Dans son éditorial le président de la SCC fait remarquer que les associations de défense animale n’ont pas « le monopole du cœur »
Le problème c'est que le cœur est à géographie variable pour des institutions comme la SCC dès qu'il s'agit de préserver son pré carré, et que « malheureusement » actuellement seules restent les associations de protection animale, la SPA en tête, pour ouvrir le débat sur ce que doit être le chien dans la cité et surtout comment et dans quel cadre il doit être produit.

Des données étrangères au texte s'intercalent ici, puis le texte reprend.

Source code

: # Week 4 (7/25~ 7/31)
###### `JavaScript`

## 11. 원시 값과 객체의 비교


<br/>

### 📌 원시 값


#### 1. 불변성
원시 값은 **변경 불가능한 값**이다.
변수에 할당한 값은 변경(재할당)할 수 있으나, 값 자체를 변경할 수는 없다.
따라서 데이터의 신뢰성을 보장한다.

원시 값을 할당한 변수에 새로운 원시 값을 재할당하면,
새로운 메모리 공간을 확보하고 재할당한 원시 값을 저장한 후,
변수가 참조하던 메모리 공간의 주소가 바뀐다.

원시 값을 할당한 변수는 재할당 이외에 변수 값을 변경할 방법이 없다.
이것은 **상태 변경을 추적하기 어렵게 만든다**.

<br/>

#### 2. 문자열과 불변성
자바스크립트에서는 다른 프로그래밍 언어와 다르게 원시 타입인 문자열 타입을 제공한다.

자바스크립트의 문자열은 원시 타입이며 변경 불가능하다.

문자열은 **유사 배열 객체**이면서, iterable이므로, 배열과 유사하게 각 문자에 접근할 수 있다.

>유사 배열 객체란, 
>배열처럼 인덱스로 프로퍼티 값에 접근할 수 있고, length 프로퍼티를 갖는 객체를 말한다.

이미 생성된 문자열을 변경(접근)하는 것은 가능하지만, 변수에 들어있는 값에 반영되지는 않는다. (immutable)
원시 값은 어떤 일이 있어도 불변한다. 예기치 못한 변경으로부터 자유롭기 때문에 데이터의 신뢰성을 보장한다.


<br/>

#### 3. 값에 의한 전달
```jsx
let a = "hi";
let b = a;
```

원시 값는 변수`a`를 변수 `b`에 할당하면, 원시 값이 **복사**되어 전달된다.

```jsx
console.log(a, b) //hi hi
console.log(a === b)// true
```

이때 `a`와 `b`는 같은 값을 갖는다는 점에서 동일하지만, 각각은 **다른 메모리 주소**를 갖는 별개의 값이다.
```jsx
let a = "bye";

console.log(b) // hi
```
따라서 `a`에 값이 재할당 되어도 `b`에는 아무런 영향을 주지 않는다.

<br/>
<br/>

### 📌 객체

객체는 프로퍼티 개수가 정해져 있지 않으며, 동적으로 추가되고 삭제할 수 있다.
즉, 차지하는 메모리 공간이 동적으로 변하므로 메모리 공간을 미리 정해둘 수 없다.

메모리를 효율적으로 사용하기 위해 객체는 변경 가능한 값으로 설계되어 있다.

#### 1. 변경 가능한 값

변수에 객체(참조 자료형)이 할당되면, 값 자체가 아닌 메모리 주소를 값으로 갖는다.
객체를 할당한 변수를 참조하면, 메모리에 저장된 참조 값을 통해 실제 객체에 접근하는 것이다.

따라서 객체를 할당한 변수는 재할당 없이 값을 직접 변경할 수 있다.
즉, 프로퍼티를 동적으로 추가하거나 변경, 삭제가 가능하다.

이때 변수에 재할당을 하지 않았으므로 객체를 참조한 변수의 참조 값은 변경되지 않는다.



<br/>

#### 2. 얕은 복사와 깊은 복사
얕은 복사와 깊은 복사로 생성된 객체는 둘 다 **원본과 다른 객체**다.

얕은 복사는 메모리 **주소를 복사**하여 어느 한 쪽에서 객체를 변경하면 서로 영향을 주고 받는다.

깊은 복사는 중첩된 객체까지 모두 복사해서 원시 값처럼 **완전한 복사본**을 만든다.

A la décharge des instances cynophiles françaises, c’est la première fois qu’une présidente de la SPA développe un discours constructif et réfléchit sur l’élevage du chien en France.
Rendons-lui hommage.
Mais si l’on n’y prends pas garde les associations de protection animale vont finir par devenir les seules garantes des races canines en France, car ce seront les seules à vouloir objectivement que les chiens soient produits dans une optique d'animaux de compagnie et non pas de bêtes de concours voire de rapport comme dans le monde agricole, occultant le fait qu'un animal de compagnie n'est pas un objet mais un être vivant dont la santé et la morphologie prime davantage sur des considérations d'ordre purement de beauté.
Si actuellement ce sont les associations animales qui sont le plus écoutées alors que la cynophilie officielle, elle,est cantonnée aux marges, c'est qu'il y a un problème de gestion de nos races.
A force de voir le chien de race comme une rente philosophico-sociale et commerciale sans s'apercevoir qu'au bout du chien il y a une personne, et une cité, cela entraîne des malentendus qui génèrent tous les excès.
La loi du 6 janvier 1999 en est un exemple navrant qui a vu la cynophilie démissionner devant l'homme politique, car elle n’a pas su faire des propositions dans le sens d’une véritable moralisation du marché canin en France.
Elle n’a pas su non plus apporter la seule véritable réponse qui s’imposait face au législateur et à ses lois criminalisant certaines race canines en, non pas entrant dans cette logique dont l’origine scientifique n’a à ce jour pas encore été démontrée et donc en aménageant cette loi, mais bien en attaquant à la racine même de cette loi.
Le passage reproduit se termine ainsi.